# Task goal:
There is one span to output from the data below: the lines starting at the line with "This is because" and ending at the line with "Except we did". Output it exactly, ends included, nothing more.

Records from a dataset
_ _ _ _

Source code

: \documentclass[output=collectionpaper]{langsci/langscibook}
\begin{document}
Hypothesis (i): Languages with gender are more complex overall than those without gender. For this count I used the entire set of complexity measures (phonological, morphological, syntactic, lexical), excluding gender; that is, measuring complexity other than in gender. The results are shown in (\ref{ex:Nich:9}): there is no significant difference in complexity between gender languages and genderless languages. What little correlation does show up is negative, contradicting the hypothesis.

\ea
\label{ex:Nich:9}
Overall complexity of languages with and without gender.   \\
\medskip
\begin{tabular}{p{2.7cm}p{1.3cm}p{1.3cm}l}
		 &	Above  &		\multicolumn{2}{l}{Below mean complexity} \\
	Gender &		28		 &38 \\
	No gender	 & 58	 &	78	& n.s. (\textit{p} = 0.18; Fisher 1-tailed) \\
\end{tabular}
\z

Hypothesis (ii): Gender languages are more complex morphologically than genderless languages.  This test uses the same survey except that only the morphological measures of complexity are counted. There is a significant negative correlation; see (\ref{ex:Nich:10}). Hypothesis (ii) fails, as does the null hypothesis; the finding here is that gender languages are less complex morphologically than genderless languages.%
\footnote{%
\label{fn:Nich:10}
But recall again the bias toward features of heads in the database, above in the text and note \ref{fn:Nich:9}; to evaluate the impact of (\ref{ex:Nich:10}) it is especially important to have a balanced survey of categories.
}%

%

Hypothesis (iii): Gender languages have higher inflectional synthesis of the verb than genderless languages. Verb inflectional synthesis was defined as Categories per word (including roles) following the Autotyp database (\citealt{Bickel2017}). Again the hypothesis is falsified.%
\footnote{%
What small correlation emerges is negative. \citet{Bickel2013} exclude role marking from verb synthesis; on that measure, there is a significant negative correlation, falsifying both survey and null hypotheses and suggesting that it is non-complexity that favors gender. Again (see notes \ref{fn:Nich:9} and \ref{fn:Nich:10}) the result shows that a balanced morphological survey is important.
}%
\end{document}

_ _ _ _

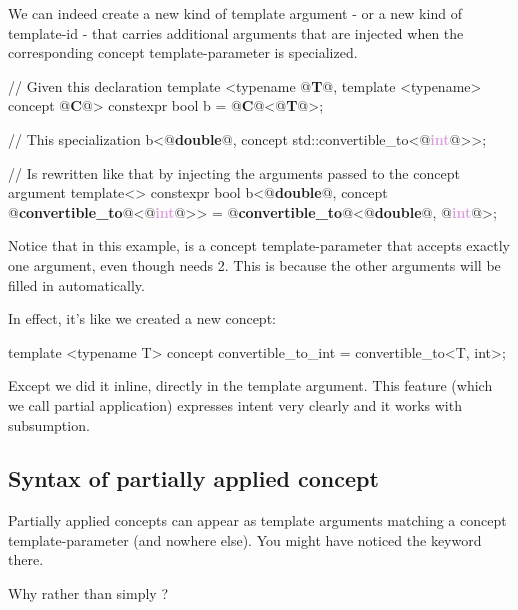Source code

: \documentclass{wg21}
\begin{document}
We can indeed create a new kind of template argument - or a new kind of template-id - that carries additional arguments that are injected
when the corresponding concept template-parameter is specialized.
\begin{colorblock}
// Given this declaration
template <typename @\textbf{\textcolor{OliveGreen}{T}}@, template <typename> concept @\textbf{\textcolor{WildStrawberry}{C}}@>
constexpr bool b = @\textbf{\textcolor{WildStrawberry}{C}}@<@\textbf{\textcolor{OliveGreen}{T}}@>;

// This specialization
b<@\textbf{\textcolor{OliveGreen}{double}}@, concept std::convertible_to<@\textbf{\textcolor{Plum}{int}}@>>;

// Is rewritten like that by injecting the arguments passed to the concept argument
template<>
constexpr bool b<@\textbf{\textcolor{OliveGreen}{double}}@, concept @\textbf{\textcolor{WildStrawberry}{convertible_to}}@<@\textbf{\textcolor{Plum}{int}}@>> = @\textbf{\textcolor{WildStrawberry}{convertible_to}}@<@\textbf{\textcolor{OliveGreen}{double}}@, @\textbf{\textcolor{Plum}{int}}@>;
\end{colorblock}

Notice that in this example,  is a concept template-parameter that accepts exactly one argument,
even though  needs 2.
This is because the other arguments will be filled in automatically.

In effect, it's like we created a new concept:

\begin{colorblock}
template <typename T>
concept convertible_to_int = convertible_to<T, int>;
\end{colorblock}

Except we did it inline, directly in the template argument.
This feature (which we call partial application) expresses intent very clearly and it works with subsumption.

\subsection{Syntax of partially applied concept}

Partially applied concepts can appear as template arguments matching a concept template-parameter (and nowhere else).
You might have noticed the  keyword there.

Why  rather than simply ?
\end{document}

_ _ _ _

# Output of the exercise:
This is because the other arguments will be filled in automatically.

In effect, it's like we created a new concept:

\begin{colorblock}
template <typename T>
concept convertible_to_int = convertible_to<T, int>;
\end{colorblock}

Except we did it inline, directly in the template argument.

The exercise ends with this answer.